**EXERCISE DIRECTIONS:**
The whole listing needs to be written out exactly, except for any images.

**DATASET ENTRIES:**
Start of Block

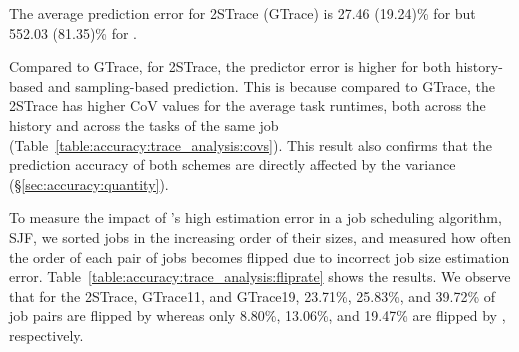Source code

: {
{The average prediction error for 2STrace (GTrace) is 27.46 (19.24)\% for \namepredict
but 552.03 (81.35)\%} for \primarybasepredict.
\fi


Compared to GTrace,  for 2STrace,
the predictor error is higher for both history-based and sampling-based
prediction. This is because
compared to GTrace, the 2STrace has higher CoV values for
the average task runtimes, both across the history and across the tasks of
the same job (Table~\ref{table:accuracy:trace_analysis:covs}). This result
also confirms that the prediction accuracy of both schemes are directly affected by 
the variance (\S\ref{sec:accuracy:quantity}).


{To measure the impact of \primarybasepredict's high estimation error in
a job scheduling algorithm, \eg SJF, 
we sorted jobs in the increasing order of their sizes, and measured how often
the order of each pair of jobs becomes flipped due to incorrect job size
estimation error.  Table~\ref{table:accuracy:trace_analysis:fliprate} shows the
results.  We observe that for the 2STrace, GTrace11, and GTrace19, 23.71\%,
25.83\%, and 39.72\% of job pairs are flipped by \primarybasepredict whereas
only 8.80\%, 13.06\%, and 19.47\% are flipped by \name, respectively.

}

}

End of Block

**SOLUTION FOR THIS EXERCISE:**
Source code

: {
{The average prediction error for 2STrace (GTrace) is 27.46 (19.24)\% for \namepredict
but 552.03 (81.35)\%} for \primarybasepredict.
\fi


Compared to GTrace,  for 2STrace,
the predictor error is higher for both history-based and sampling-based
prediction. This is because
compared to GTrace, the 2STrace has higher CoV values for
the average task runtimes, both across the history and across the tasks of
the same job (Table~\ref{table:accuracy:trace_analysis:covs}). This result
also confirms that the prediction accuracy of both schemes are directly affected by 
the variance (\S\ref{sec:accuracy:quantity}).


{To measure the impact of \primarybasepredict's high estimation error in
a job scheduling algorithm, \eg SJF, 
we sorted jobs in the increasing order of their sizes, and measured how often
the order of each pair of jobs becomes flipped due to incorrect job size
estimation error.  Table~\ref{table:accuracy:trace_analysis:fliprate} shows the
results.  We observe that for the 2STrace, GTrace11, and GTrace19, 23.71\%,
25.83\%, and 39.72\% of job pairs are flipped by \primarybasepredict whereas
only 8.80\%, 13.06\%, and 19.47\% are flipped by \name, respectively.

}

}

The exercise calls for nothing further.